Recent 3Q18 PATMI beat our expectations

  • Yanlord Land Group Limited’s (Yanlord) recent 3Q18 results were solid, with PATMI beating our expectations. Revenue jumped 51.7% y-o-y to RMB5,711.6m, underpinned by a 40.1% increase in GFA delivered (147.1k sqm) and 3.1% increase in ASP to RMB33,758 psm. PATMI increased 61.3% y-o-y RMB1,012.4m.
  • For 9M18, Yanlord’s revenue rose 57.1% to RMB22,562.6m, forming 75.5% of our FY18 forecast. PATMI of RMB3,287.7m represented an increase of 62.4% and this accounted for 87.8% of our full-year projection due largely to lower-than-expected non-controlling interests (PAT accounted for 78.4% of our FY18 forecast).
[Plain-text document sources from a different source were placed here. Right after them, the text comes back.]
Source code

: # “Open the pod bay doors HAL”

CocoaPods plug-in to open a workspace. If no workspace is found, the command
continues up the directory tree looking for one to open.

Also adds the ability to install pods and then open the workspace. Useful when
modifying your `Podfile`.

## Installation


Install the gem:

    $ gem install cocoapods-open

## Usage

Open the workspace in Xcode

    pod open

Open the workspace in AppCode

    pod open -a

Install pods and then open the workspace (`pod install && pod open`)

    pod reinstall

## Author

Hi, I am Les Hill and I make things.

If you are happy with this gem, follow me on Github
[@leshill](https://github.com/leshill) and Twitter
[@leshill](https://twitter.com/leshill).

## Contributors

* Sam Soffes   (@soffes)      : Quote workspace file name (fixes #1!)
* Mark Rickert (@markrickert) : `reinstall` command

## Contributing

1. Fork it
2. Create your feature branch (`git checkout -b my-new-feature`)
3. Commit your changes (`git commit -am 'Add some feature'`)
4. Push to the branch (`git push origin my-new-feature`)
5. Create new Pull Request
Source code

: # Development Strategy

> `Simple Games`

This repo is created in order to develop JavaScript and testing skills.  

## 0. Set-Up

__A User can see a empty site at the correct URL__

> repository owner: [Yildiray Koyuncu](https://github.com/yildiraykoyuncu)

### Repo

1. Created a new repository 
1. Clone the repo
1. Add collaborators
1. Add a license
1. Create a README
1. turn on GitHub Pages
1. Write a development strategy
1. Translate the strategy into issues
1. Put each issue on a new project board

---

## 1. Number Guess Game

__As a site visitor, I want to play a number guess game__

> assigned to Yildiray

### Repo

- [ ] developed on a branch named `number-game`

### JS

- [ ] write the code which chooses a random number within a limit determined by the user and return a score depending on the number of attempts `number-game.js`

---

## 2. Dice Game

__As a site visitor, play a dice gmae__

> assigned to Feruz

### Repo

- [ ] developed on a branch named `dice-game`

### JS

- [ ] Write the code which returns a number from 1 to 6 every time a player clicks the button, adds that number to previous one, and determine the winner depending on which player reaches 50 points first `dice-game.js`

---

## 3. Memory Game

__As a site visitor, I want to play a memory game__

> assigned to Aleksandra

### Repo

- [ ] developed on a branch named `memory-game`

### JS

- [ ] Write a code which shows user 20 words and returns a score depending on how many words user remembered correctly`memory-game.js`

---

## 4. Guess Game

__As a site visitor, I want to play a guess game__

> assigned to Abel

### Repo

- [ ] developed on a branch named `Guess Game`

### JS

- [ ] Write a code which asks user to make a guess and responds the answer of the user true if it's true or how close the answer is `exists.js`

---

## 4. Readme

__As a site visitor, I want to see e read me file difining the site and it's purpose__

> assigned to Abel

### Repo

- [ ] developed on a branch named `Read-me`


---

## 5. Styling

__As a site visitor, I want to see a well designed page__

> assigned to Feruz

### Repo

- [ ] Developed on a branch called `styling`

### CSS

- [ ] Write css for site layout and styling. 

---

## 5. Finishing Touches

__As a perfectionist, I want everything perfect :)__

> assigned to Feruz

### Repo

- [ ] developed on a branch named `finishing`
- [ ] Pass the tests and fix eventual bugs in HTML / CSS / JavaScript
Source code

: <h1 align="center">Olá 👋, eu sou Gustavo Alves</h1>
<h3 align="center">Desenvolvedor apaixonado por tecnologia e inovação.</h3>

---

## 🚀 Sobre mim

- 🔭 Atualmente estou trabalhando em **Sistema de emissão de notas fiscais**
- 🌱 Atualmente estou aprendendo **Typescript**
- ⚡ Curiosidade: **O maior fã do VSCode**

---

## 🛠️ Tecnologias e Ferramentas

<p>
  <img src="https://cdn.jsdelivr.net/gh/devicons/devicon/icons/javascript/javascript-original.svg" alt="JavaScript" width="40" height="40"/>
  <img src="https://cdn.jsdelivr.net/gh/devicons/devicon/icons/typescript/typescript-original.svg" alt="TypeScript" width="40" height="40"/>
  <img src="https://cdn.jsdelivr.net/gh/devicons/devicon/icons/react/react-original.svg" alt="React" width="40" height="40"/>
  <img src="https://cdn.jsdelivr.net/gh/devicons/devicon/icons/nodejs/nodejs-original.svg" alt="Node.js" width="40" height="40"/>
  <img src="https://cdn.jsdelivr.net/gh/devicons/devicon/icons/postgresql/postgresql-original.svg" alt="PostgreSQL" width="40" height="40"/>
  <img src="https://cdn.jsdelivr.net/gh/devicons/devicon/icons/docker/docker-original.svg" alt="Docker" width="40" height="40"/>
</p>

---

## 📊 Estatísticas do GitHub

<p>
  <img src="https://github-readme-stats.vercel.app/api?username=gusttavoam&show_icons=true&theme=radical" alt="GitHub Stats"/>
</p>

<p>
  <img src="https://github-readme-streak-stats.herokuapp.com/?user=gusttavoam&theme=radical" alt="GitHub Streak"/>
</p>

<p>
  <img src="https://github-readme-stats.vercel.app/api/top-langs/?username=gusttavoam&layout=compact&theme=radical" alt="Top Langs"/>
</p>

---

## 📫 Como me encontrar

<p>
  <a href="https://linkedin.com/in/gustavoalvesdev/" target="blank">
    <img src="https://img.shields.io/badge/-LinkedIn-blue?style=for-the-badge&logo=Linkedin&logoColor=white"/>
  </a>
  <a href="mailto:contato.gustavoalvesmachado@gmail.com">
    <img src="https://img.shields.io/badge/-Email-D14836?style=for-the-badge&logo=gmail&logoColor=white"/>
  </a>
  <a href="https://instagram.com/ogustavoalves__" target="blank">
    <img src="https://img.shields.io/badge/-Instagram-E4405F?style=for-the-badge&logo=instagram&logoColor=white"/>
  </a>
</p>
Some delay in project launches; contracted sales target lowered

  • Looking ahead, Yanlord has RMB11.3b of accumulated pre-sales pending recognition, as at 30 Sep 2018, with advances received amounting to RMB9.0b.
  • Yanlord has a land bank of 7.79m sqm, which is sustainable for development for approximately five years.
  • Yanlord highlighted that it had encountered some pre-sales permit delays for two projects in Shenzhen, with a push back to early next year. As such, management signalled that a more feasible contracted sales target for 2018 would be RMB27b, versus RMB30b previously.
  • For 2019, including the delayed projects, Yanlord would have ~RMB80b of saleable resources. We believe a sell-through rate of ~50%-60% is achievable.
  • In Singapore, Yanlord is hopeful of obtaining Provisional Permission from the authorities by 17 Jan 2019 for its Tulip Garden en-bloc project.

Rising gearing a concern, but seeking to address this

  • One of the negatives in 3Q18 was the increase in Yanlord’s net gearing ratio from 78.3% in 2Q18 to 91.2%. Management acknowledged that that this was above its comfort zone, and highlighted that it will continue to be more prudent in its land acquisition.
  • The push back in the delayed projects in Shenzhen will also eventually translate into cash inflows once they are launched, thus alleviating the situation (typical cash collection rate is > 90%).
  • After fine-tuning our assumptions and lowering our target P/E peg to 5x from 5.5x to take into account Yanlord’s higher gearing ratio, we derive a lower fair value estimate of S$2.04 (previously S$2.13).